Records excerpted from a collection
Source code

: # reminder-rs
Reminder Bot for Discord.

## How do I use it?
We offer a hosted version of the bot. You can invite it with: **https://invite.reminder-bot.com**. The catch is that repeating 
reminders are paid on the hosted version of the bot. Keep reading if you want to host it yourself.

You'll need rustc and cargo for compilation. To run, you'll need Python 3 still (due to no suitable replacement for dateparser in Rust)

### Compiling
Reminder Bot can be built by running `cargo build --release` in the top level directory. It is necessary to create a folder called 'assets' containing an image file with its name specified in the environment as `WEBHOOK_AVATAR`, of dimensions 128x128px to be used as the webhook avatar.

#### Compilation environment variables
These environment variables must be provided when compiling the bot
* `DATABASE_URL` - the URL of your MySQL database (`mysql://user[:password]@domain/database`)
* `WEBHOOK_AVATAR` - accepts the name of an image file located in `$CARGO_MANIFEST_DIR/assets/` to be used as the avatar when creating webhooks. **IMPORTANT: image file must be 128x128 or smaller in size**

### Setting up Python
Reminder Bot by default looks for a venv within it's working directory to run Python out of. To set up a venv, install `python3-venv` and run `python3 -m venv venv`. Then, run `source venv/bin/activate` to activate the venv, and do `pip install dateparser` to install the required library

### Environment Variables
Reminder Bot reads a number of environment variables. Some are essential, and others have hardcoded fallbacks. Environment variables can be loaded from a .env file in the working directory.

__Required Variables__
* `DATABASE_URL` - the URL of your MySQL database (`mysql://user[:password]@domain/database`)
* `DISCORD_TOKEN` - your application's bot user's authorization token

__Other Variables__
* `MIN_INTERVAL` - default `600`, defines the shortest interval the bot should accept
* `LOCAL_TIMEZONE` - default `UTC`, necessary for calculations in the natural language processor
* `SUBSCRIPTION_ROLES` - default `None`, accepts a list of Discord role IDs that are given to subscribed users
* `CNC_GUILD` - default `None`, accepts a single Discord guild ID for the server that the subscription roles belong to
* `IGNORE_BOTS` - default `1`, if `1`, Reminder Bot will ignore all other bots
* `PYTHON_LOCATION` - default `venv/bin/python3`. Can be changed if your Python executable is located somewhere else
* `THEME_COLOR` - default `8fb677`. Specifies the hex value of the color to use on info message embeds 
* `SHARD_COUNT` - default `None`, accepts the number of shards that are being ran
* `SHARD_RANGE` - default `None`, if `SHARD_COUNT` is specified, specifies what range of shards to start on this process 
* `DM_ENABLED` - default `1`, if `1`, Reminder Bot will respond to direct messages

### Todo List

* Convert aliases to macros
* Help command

What to do ▸ Wherever a line holds the word "version", copy that line out of the entries above.

Response area ▸
We offer a hosted version of the bot. You can invite it with: **https://invite.reminder-bot.com**. The catch is that repeating 
reminders are paid on the hosted version of the bot. Keep reading if you want to host it yourself.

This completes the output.